One thing I enjoy and dread is oversharing. I like doing it in person to therapists and friends and other people willing to listen. I have refrained from oversharing on this blog out of fear of my family reading this. I don't want my sisters/cousins/aunts and family friends to say anything to me or my parents. I want to share myself with others in hopes of relatedness and catharsis. It feels good to get things off of your/my chest. When it stays inside and rattles around my brain it comes out in other frustrated ways.
A new new year's resolution is that I can overshare without shame or fear. You heard it here folks. I guess what I'm trying to say is that a lot has happened this year. I went back to school, moved to Chicago, and my home I grew up in is no longer my family's. So for all of you now I will share a few things that I normally wouldn't.
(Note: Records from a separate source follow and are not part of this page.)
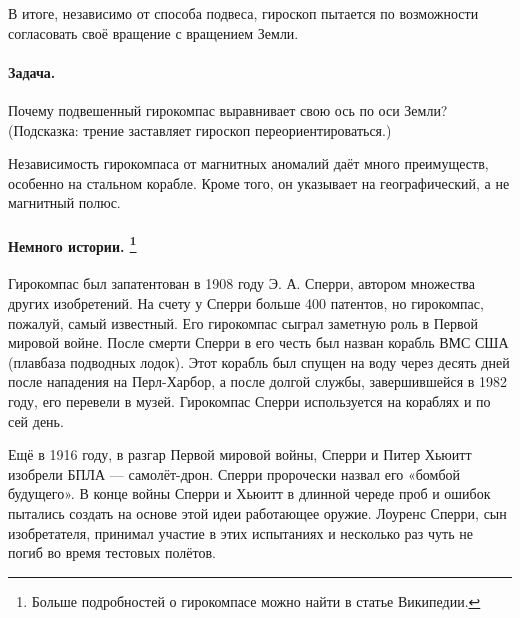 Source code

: В итоге, независимо от способа подвеса, гироскоп пытается по возможности согласовать своё вращение с вращением Земли.

\paragraph{Задача.} Почему подвешенный гирокомпас выравнивает свою ось по оси Земли?
(Подсказка: трение заставляет гироскоп переориентироваться.)

\medskip

Независимость гирокомпаса от магнитных аномалий даёт много преимуществ, особенно на стальном корабле.
Кроме того, он указывает на географический, а не магнитный полюс.

\paragraph[Немного истории.]%
{Немного истории.%
\footnote{Больше подробностей о гирокомпасе можно найти в статье Википедии.}
}
Гирокомпас был запатентован в 1908 году Э. А. Сперри, автором множества других изобретений.
На счету у Сперри больше 400 патентов, но гирокомпас, пожалуй, самый известный.
Его гирокомпас сыграл заметную роль в Первой мировой войне.
После смерти Сперри в его честь был назван корабль ВМС США (плавбаза подводных лодок).
Этот корабль был спущен на воду через десять дней после нападения на Перл-Харбор, а после долгой службы, завершившейся в 1982 году, его перевели в музей.
Гирокомпас Сперри используется на кораблях и по сей день.

Ещё в 1916 году, в разгар Первой мировой войны,
Сперри и Питер Хьюитт изобрели БПЛА --- самолёт-дрон.
Сперри пророчески назвал его «бомбой будущего».
В конце войны Сперри и Хьюитт в длинной череде проб и ошибок пытались создать на основе этой идеи работающее оружие.
Лоуренс Сперри, сын изобретателя, принимал участие в этих испытаниях и несколько раз чуть не погиб во время тестовых полётов.
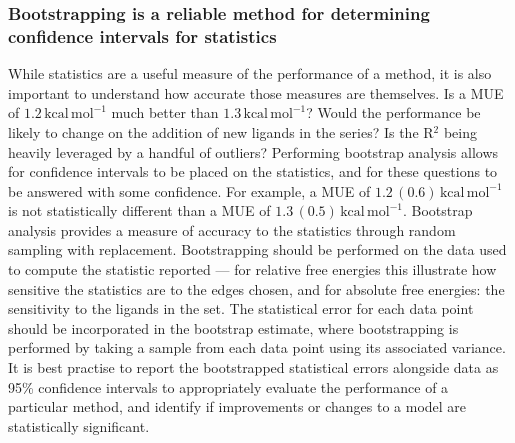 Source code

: \documentclass[9pt,bestpractices]{livecoms}
\begin{document}
\subsubsection{Bootstrapping is a reliable method for determining confidence intervals for statistics}

While statistics are a useful measure of the performance of a method, it is also important to understand how accurate those measures are themselves. Is a MUE of $1.2\,\mathrm{kcal\,mol^{-1}}$ much better than $1.3\,\mathrm{kcal\,mol^{-1}}$? Would the performance be likely to change on the addition of new ligands in the series? Is the R$^2$ being heavily leveraged by a handful of outliers? Performing bootstrap analysis allows for confidence intervals to be placed on the statistics, and for these questions to be answered with some confidence. For example, a MUE of $1.2\,(0.6)\,\mathrm{kcal\,mol^{-1}}$ is not statistically different than a MUE of $1.3\,(0.5)\,\mathrm{kcal\,mol^{-1}}$. Bootstrap analysis provides a measure of accuracy to the statistics through random sampling with replacement. Bootstrapping should be performed on the data used to compute the statistic reported --- for relative free energies this illustrate how sensitive the statistics are to the edges chosen, and for absolute free energies: the sensitivity to the ligands in the set. The statistical error for each data point should be incorporated in the bootstrap estimate, where bootstrapping is performed by taking a sample from each data point using its associated variance. It is best practise to report the bootstrapped statistical errors alongside data as 95\% confidence intervals to appropriately evaluate the performance of a particular method, and identify if improvements or changes to a model are statistically significant.


\end{document}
1.) I masturbated today and did not want to.
2.) I'm drinking alone right now.
3.) I have had not sex AT ALL this year.
(NOT ABOUT ME) 4.) I found out that a friend of mine who is 32 is a virgin.
So having said that, a lot has also not happened this year.
I was not intending to share that with you here right now, I'm leaving a lot out but I'm taking baby steps. I was planning on writing some douche filled end of the year motivational sh-peel to get the crowd pumped up, but that's not the case.
I'm putting into place for 2017 that I will over share on this blog, I will see you all then.
Most people can empathize or relate if they are willing to take off their own masks. Guilt embarrassment and shame can all make us sick. It takes courage to face the fear and do it any way. It helps you and inspires others. You're impressive. Happy 2017!